Instructions to follow:
Search the data below for the word "Similarity" and copy each line that holds it.

(Records from a data collection)
---------------

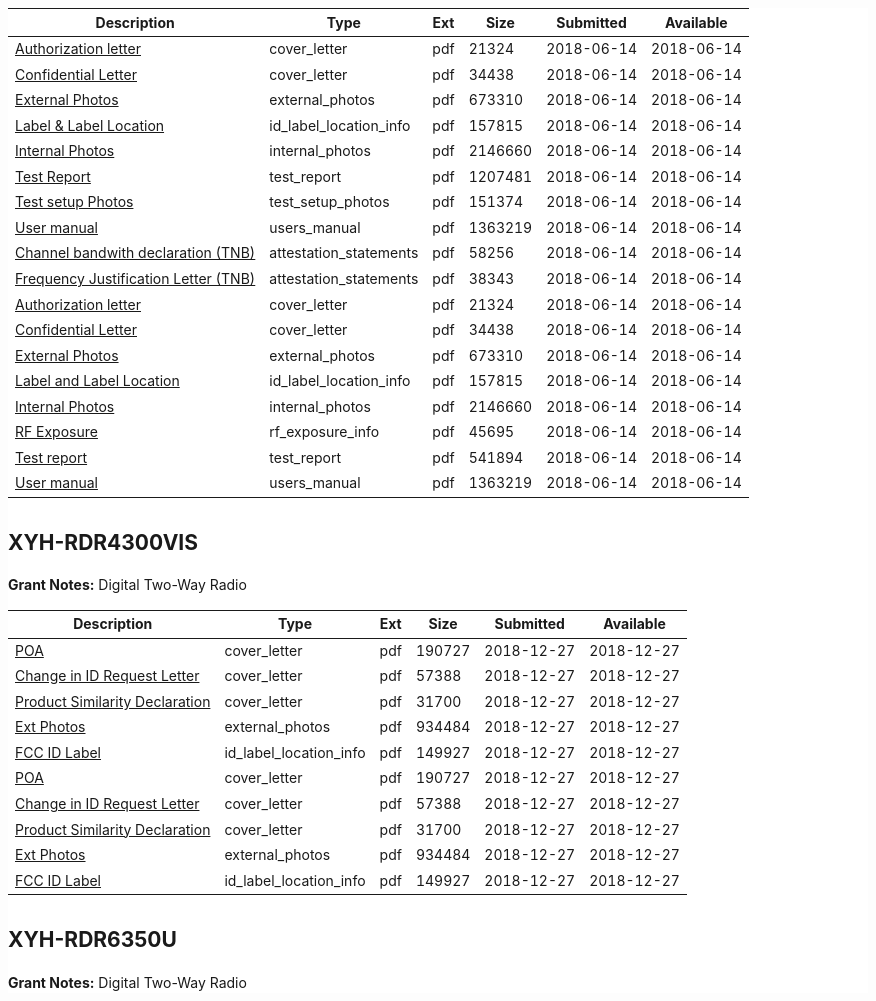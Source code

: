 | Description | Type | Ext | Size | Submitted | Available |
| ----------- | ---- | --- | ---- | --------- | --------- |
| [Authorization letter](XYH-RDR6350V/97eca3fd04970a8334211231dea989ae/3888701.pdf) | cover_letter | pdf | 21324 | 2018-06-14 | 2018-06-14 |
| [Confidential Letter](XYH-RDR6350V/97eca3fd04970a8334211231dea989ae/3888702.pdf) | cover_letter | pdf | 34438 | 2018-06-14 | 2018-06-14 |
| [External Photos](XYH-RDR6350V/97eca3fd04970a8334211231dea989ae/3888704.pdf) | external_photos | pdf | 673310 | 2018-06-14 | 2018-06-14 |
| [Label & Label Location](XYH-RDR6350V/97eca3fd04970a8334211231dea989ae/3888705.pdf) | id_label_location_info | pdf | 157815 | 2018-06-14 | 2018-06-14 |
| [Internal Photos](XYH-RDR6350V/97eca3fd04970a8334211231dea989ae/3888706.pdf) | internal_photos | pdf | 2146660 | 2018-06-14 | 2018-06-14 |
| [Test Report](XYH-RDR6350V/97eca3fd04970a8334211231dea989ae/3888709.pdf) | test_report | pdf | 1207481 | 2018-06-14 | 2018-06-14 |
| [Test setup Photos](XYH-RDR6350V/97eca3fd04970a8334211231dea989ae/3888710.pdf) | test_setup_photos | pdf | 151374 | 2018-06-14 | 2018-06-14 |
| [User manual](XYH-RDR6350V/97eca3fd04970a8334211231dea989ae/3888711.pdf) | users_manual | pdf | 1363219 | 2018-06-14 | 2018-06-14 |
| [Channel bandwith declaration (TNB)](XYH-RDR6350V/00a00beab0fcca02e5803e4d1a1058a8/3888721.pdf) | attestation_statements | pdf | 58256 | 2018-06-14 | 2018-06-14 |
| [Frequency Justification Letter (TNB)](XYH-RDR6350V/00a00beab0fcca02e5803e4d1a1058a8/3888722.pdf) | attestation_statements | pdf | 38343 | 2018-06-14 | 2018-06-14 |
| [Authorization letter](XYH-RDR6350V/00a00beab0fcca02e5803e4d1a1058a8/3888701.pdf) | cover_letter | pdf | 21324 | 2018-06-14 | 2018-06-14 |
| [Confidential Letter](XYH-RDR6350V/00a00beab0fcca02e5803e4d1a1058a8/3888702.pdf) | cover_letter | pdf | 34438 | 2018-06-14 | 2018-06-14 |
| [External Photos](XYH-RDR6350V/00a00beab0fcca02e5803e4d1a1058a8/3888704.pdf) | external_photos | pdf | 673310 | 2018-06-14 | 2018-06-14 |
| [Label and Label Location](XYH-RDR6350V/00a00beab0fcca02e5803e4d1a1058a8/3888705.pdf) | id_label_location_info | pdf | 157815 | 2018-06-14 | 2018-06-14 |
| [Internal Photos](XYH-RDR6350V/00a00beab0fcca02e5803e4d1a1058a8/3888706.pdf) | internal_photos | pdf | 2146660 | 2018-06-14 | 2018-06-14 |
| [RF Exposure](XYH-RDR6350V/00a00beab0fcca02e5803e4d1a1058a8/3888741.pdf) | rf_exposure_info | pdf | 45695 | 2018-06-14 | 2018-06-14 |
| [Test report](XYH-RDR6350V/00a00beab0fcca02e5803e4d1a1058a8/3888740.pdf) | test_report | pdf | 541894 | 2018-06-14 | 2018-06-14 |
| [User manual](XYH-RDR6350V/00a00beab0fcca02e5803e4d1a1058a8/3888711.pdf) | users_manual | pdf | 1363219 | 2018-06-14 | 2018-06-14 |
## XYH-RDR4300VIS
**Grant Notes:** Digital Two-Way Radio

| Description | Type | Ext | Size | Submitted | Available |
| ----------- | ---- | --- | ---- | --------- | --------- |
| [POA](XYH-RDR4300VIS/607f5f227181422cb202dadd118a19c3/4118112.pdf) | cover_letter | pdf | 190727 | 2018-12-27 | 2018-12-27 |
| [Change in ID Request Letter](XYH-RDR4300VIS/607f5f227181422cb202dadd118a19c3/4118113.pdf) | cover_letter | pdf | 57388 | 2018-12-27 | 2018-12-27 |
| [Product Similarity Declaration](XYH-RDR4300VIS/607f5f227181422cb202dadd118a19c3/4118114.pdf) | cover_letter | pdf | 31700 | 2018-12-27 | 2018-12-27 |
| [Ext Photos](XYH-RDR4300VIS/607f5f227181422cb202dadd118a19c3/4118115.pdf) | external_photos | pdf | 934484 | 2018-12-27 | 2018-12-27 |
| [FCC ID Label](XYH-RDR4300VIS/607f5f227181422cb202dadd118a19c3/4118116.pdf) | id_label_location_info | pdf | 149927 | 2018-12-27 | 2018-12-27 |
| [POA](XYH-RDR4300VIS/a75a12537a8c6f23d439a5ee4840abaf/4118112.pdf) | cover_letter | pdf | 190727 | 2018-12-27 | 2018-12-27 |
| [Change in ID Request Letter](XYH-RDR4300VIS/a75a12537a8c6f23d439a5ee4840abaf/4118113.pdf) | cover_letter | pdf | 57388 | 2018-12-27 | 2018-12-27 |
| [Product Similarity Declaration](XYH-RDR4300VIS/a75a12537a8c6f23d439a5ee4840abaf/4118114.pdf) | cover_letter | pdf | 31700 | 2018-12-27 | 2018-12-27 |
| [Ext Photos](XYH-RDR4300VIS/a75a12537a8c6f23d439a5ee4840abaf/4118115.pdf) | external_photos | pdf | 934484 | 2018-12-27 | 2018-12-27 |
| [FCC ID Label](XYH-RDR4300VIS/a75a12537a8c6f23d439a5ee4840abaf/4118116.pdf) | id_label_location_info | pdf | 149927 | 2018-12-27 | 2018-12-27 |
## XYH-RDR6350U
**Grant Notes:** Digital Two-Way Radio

---------------

Output for this exercise:
| [Product Similarity Declaration](XYH-RDR4300VIS/607f5f227181422cb202dadd118a19c3/4118114.pdf) | cover_letter | pdf | 31700 | 2018-12-27 | 2018-12-27 |
| [Product Similarity Declaration](XYH-RDR4300VIS/a75a12537a8c6f23d439a5ee4840abaf/4118114.pdf) | cover_letter | pdf | 31700 | 2018-12-27 | 2018-12-27 |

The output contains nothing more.